Mortgage credit availability tightened during March to its lowest level in over a year, adding another headwind to a market challenged by rising interest rates and a shortage of homes for sale.
The Mortgage Credit Availability Index fell to 177.9 in March from 180.7 in February and from its post-housing bust high point of 183.4 for March 2016. The last time the MCAI was this low was in February 2016, when the index value was 177.8.
It is the second consecutive month of tighter mortgage credit availability.
This index is calculated by the Mortgage Bankers Association using loan program data in Ellie Mae’s AllRegs Market Clarity database.
“The government MCAI saw the largest decrease which was driven by investors making adjustments to their interest rate reduction offerings for Federal Housing Administration and Veterans Affairs loans,” Joel Kan, the MBA’s associate vice president of research and economics, said in a press release.

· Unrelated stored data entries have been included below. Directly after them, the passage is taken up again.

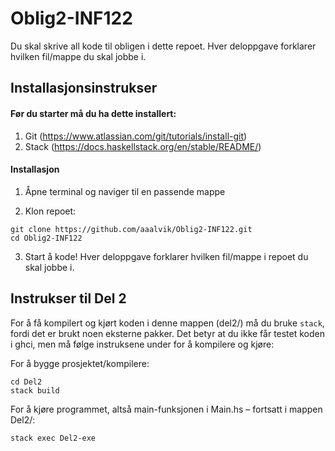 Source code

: # Oblig2-INF122

Du skal skrive all kode til obligen i dette repoet. Hver deloppgave forklarer hvilken fil/mappe du skal jobbe i. 

## Installasjonsinstrukser

#### Før du starter må du ha dette installert:
1. Git (https://www.atlassian.com/git/tutorials/install-git)
2. Stack (https://docs.haskellstack.org/en/stable/README/)

#### Installasjon

1. Åpne terminal og naviger til en passende mappe

2. Klon repoet:
```
git clone https://github.com/aaalvik/Oblig2-INF122.git
cd Oblig2-INF122
```

3. Start å kode! Hver deloppgave forklarer hvilken fil/mappe i repoet du skal jobbe i. 


## Instrukser til Del 2

For å få kompilert og kjørt koden i denne mappen (del2/) må du bruke ```stack```, fordi det er brukt noen eksterne pakker. Det betyr at du ikke får testet koden i ghci, men må følge instruksene under for å kompilere og kjøre: 

For å bygge prosjektet/kompilere:
```
cd Del2
stack build
```

For å kjøre programmet, altså main-funksjonen i Main.hs – fortsatt i mappen Del2/:
```
stack exec Del2-exe 
```


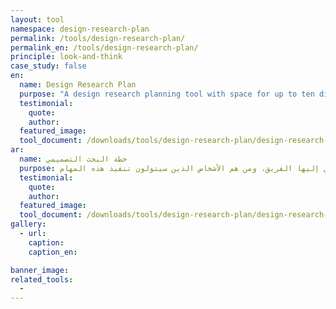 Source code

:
 ```yaml
---
layout: tool
namespace: design-research-plan
permalink: /tools/design-research-plan/
permalink_en: /tools/design-research-plan/
principle: look-and-think
case_study: false
en:
  name: Design Research Plan
  purpose: "A design research planning tool with space for up to ten different techniques to acquire different pieces of information. Researching each point requires teams to think and answer questions such as, what will they ask, how will they document their findings, and who will be doing what?"
  testimonial:
    quote:
    author:
  featured_image:
  tool_document: /downloads/tools/design-research-plan/design-research-plan-en.pdf
ar:
  name: خطة البحث التصميمي
  purpose: تحتوي أداة تخطيط البحث التصميمي على مساحة تتسع لعشر تقنيات مختلفة لاكتساب عدة أجزاء من المعلومات. يتطلب البحث في كل نقطة عدة فرق للتفكير بالأسئلة والإجابة عليها، من مثل، ما هي الأسئلة المطروحة، وكيف سيتم توثيق النتائج التي توصل إليها الفريق، ومن هم الأشخاص الذين سيتولون تنفيذ هذه المهام.
  testimonial:
    quote:
    author:
  featured_image:
  tool_document: /downloads/tools/design-research-plan/design-research-plan-ar.pdf
gallery:
  - url:
    caption:
    caption_en:

banner_image:
related_tools:
  -
---
```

There was a 2.1% month-to-month decline in the government MCAI.
The conventional MCAI was down by 0.8%; its conforming loan component declined 0.8% while the jumbo component dropped 0.7% from February.
Since its inception in June 2013, the MCAI grew steadily through last March. The base index of 100 was established on loan program availability in March 2012. By the following March, it rose to 108.
But since reaching its high point in March 2017, the index flattened out, showing little to no growth — and even somewhat of a decrease — in credit availability in the past 12 months. (Using historical data, the MBA determined the MCAI during the boom years of 2006 and 2007 would have been between 750 and 850.)
While the numbers indicate lenders are tightening criteria, Carrington Mortgage Holdings’ roll-out of its subprime product offering shows some are expanding the credit box.